§ YOUR TASK:
Only certain lines below are wanted: those starting at the line containing "- 5e560ec: Added" and ending at the line containing "- 7a21092: First release", both included, each retyped exactly.

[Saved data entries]
►
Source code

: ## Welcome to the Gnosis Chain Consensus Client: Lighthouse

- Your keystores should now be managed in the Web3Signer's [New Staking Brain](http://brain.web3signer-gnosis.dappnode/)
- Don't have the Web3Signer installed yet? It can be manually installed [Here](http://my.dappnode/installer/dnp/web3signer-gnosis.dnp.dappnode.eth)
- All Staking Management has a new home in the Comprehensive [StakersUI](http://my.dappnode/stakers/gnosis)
◄
►
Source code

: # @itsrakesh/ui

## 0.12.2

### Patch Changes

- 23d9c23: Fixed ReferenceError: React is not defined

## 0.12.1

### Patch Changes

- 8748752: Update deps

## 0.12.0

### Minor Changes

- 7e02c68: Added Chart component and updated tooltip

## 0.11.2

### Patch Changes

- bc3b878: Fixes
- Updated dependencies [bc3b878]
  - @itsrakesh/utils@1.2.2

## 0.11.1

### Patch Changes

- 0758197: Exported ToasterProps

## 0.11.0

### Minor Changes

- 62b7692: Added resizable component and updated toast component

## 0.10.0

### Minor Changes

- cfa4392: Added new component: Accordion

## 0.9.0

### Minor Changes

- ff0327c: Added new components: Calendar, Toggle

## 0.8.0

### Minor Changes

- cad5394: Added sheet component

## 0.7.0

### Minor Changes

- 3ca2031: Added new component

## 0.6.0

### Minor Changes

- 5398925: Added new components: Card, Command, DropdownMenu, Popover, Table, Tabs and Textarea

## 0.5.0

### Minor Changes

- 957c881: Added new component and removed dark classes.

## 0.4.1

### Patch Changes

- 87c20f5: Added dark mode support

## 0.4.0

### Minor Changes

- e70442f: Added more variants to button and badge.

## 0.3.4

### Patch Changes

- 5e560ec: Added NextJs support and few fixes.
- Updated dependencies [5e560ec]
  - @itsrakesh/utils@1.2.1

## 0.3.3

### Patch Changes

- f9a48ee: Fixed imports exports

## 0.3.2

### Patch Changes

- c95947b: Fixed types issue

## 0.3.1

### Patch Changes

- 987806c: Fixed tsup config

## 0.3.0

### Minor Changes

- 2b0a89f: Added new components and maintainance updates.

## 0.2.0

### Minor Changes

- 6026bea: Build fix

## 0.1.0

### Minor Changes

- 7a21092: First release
◄
►
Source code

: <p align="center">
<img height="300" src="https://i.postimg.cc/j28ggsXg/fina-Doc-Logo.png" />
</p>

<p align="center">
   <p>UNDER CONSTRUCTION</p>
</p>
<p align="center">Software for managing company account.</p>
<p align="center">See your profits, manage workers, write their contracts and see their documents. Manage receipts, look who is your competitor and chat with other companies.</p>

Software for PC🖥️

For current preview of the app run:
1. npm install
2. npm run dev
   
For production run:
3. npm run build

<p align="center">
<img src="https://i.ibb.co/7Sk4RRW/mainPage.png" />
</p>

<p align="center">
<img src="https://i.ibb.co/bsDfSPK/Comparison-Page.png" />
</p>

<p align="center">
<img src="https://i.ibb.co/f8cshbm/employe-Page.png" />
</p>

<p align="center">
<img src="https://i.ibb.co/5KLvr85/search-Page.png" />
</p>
◄
§ COMPLETED TASK:
- 5e560ec: Added NextJs support and few fixes.
- Updated dependencies [5e560ec]
  - @itsrakesh/utils@1.2.1

## 0.3.3

### Patch Changes

- f9a48ee: Fixed imports exports

## 0.3.2

### Patch Changes

- c95947b: Fixed types issue

## 0.3.1

### Patch Changes

- 987806c: Fixed tsup config

## 0.3.0

### Minor Changes

- 2b0a89f: Added new components and maintainance updates.

## 0.2.0

### Minor Changes

- 6026bea: Build fix

## 0.1.0

### Minor Changes

- 7a21092: First release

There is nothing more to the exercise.